Sebagaimana layaknya kota-kota
tradisional Jawa, alun-alun merupakan denyut jantung kehidupan manusia penghuni
kota dan kota itu sendiri. Sebagai ciri kekuasaan pemerintahan feodal,
alun-alun biasanya berada di tengah-tengah pusat kota pedalaman. Dalam susunan
masyarakat atau pemerintahan feodal, alun-alun secara fisik dapat berupa
lapangan luas yang berada tepat di muka suatu pendopo, Balai Agung atau istana
raja. Dan yang menempati tempat-tempat tersebut adalah mereka yang menguasai
suatu sistem pemerintahan feodal seperti
raja, bupati atau wedana.
Ciri-ciri fisik lainnya sebagai
penanda sebuah alun-alun tempo doeloe
adalah dengan adanya pohon-pohon beringin yang berada tepat di mulut jalan, di
pojok-pojok lapangan atau samping bangunan-bangunan pemerintahan. Selain
bertujuan untuk menambah wibawa sebuah pendopo atau bangunan pemerintah feodal,
juga secara estetika alun-alun akan terlihat lebih anggun dan menyimpan aura.

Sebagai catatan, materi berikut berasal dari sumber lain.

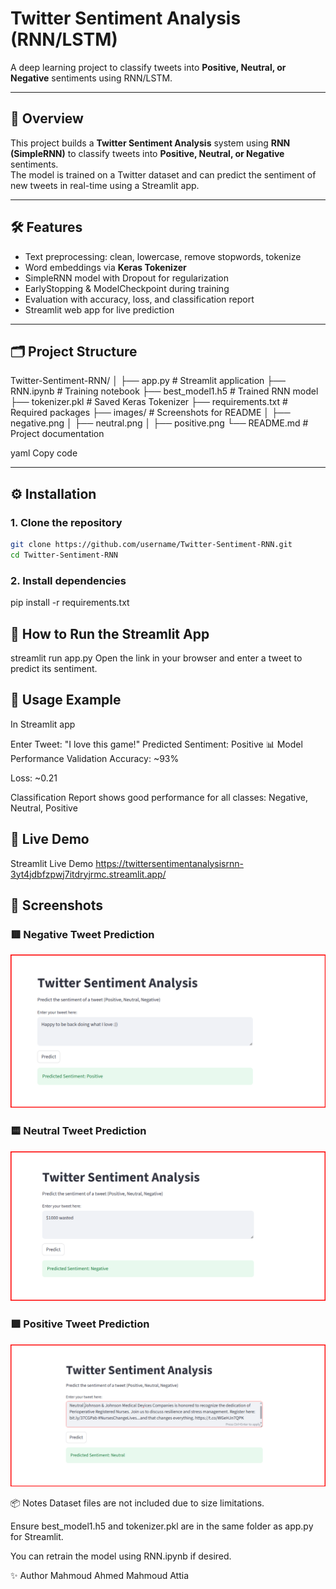 # Twitter Sentiment Analysis (RNN/LSTM)

A deep learning project to classify tweets into **Positive, Neutral, or Negative** sentiments using RNN/LSTM.

---

## 📌 Overview
This project builds a **Twitter Sentiment Analysis** system using **RNN (SimpleRNN)** to classify tweets into **Positive, Neutral, or Negative** sentiments.  
The model is trained on a Twitter dataset and can predict the sentiment of new tweets in real-time using a Streamlit app.

---

## 🛠 Features
- Text preprocessing: clean, lowercase, remove stopwords, tokenize
- Word embeddings via **Keras Tokenizer**
- SimpleRNN model with Dropout for regularization
- EarlyStopping & ModelCheckpoint during training
- Evaluation with accuracy, loss, and classification report
- Streamlit web app for live prediction

---

## 🗂 Project Structure

Twitter-Sentiment-RNN/
│
├── app.py # Streamlit application
├── RNN.ipynb # Training notebook
├── best_model1.h5 # Trained RNN model
├── tokenizer.pkl # Saved Keras Tokenizer
├── requirements.txt # Required packages
├── images/ # Screenshots for README
│ ├── negative.png
│ ├── neutral.png
│ ├── positive.png
└── README.md # Project documentation

yaml
Copy code

---

## ⚙ Installation

### 1. Clone the repository
```bash
git clone https://github.com/username/Twitter-Sentiment-RNN.git
cd Twitter-Sentiment-RNN
```
### 2. Install dependencies
 
pip install -r requirements.txt
## 🚀 How to Run the Streamlit App
 
streamlit run app.py
Open the link in your browser and enter a tweet to predict its sentiment.

## 🧠 Usage Example
In Streamlit app

Enter Tweet: "I love this game!"
Predicted Sentiment: Positive
📊 Model Performance
Validation Accuracy: ~93%

Loss: ~0.21

Classification Report shows good performance for all classes: Negative, Neutral, Positive

## 🔗 Live Demo
Streamlit Live Demo  https://twittersentimentanalysisrnn-3yt4jdbfzpwj7itdryjrmc.streamlit.app/

 
## 📸 Screenshots

### 🟥 Negative Tweet Prediction
![Negative](image/Screenshot%202025-10-21%20121348.png)

### 🟨 Neutral Tweet Prediction
![Neutral](image/Screenshot%202025-10-21%20122002.png)

### 🟩 Positive Tweet Prediction
![Positive](image/Screenshot%202025-10-21%20122158.png)


📦 Notes
Dataset files are not included due to size limitations.

Ensure best_model1.h5 and tokenizer.pkl are in the same folder as app.py for Streamlit.

You can retrain the model using RNN.ipynb if desired.

✨ Author
Mahmoud Ahmed Mahmoud Attia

Alun-alun di Tatar Priangan yang memang dikondisikan sebagai titik pusat
pemerintahan feodal yang mengatur administrasi tentu berbeda sifat dan
fungsinya dengan alun-alun Bandar
Pelabuhan yang bertujuan sebagai pusat perdagangan. Maka alun-alun di Priangan berfungsi sebagai
sebuah ruang publik tempat berinteraksinya segala lapisan masyarakat.

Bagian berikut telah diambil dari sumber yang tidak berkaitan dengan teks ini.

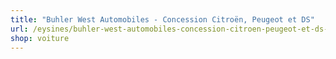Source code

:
 ```yaml
---
title: "Buhler West Automobiles - Concession Citroën, Peugeot et DS"
url: /eysines/buhler-west-automobiles-concession-citroen-peugeot-et-ds-3/
shop: voiture
---
```

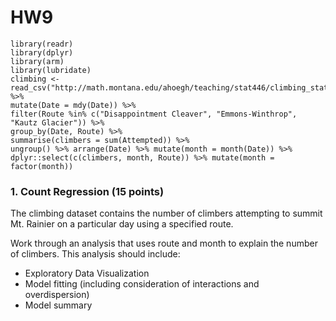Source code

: # HW9

```
library(readr)
library(dplyr)
library(arm)
library(lubridate)
climbing <- read_csv("http://math.montana.edu/ahoegh/teaching/stat446/climbing_statistics.csv") %>% 
mutate(Date = mdy(Date)) %>% 
filter(Route %in% c("Disappointment Cleaver", "Emmons-Winthrop", "Kautz Glacier")) %>% 
group_by(Date, Route) %>% 
summarise(climbers = sum(Attempted)) %>% 
ungroup() %>% arrange(Date) %>% mutate(month = month(Date)) %>% 
dplyr::select(c(climbers, month, Route)) %>% mutate(month = factor(month))
```

### 1. Count Regression (15 points)

The climbing dataset contains the number of climbers attempting to summit Mt. Rainier on a particular day using a specified route. 

Work through an analysis that uses route and month to explain the number of climbers. This analysis should include:

- Exploratory Data Visualization
- Model fitting (including consideration of interactions and overdispersion)
- Model summary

Bagaimana dengan Alun-alun Cimahi?
Berbeda dari kebiasaan lokasi pendopo atau istana raja di Jawa yang menghadap
utara sebagai simbol penghormatan kepada gunung-gunung tempat bertahtanya para
dewa, kantor administrasi Cimahi justru menghadap ke arah selatan. Dengan kata
lain, posisinya membelakangi Gunung Burangrang dan Gunung Tangkuban Perahu.

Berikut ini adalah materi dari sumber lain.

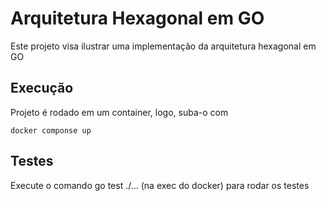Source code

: # Arquitetura Hexagonal em GO
Este projeto visa ilustrar uma implementação da arquitetura hexagonal em GO

## Execução
Projeto é rodado em um container, logo, suba-o com
```
docker componse up
```


## Testes
Execute o comando go test ./... (na exec do docker) para rodar os testes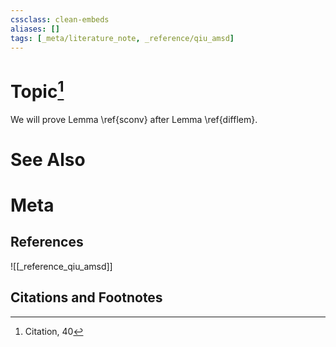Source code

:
 ```yaml
---
cssclass: clean-embeds
aliases: []
tags: [_meta/literature_note, _reference/qiu_amsd]
---
```

# Topic[^1]
 
We will prove  Lemma \ref{sconv} after Lemma \ref{difflem}. 

   


# See Also

# Meta
## References
![[_reference_qiu_amsd]]


## Citations and Footnotes
[^1]: Citation, 40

Jika dikatakan alun-alun sebagai penanda sebuah kekuasaan administrasi, paling
tidak Alun-alun Cimahi memang mendekati definisi alun-alun seperti yang dikatakan
Prof. Van Romondt sebagai ciri suatu pemerintahan kota.
Jika dilihat dari estetika tata
letak sebuah perkantoran pemerintahan, lokasi perkantoran dan alun-alun Cimahi
sungguh tak beraturan. Sebelum kantor pusat pemerintahan Cimahi berpindah,
semula kantor itu berada tepat di titik pusat keramaian menghadap arah jalan
raya Cimahi. Di depan kantor terdapat sebuah lapangan atau taman kota yang
berada persis di halaman depan Masjid Agung Cimahi. Tepat di belakang ada
terdapat bangunan Sekolah Dasar (SD XIII Cimahi) yang dinaungi sebuah pohon
karet besar tepat di halaman sekolah. Di samping kiri perkantoran ada sebuah
mall Ramayana Department Store. Pada tahun 90an, bangunan yang sekarang menjadi
mall Ramayana itu adalah sebuah bioskop Cimek atau Cimahi Mekar yang menghadap
selatan. Tidak jauh dari bioskop Cimahi Mekar atau mall Ramayana, masih
terdapat sebuah bangunan bioskop Rio yang kini sudah berubah fungsi menjadi
pusat perdagangan elektronik.Tepat di sisi jalan raya Cimahi tedapat sebuah
toko buku Pustaka Nasution. Jika dilihat bentuk arsitekturnya, toko ini sangat
menarik dan unik. Tapi karena posisinya yang tidak strategis dan membelakangi
kantor pemerintahan sebagai simbol kekuasaan, maka keberadaan toko Pustaka
Nasution ini terkesan sangat mengganggu kepantasan.
Kesemrawutan tata ruang alun-alun
Cimahi semakin dipersempit dengan tumpahnya para pedagang kaki lima yang hampir
memenuhi sepanjang alun-alun. Belum lagi parkir-parkir kendaraan yang semakin
mempersempit ruang gerak, bahkan untuk sekedar berjalan-jalan santai di
seputaran kota Cimahi sepertinya terpaksa harus berjalan-jalan dengan
tergesa-gesa. Wajah alun-alun Cimahi yang tampak kumuh dan kusam. Hal ini
tentunya karena akibat keterbatasan lahan dan kecakapan perancang tata kota
Cimahi dalam merancang master plan
kota agar alun-alun Cimahi menjadi sebuah ruang publik yang nyaman.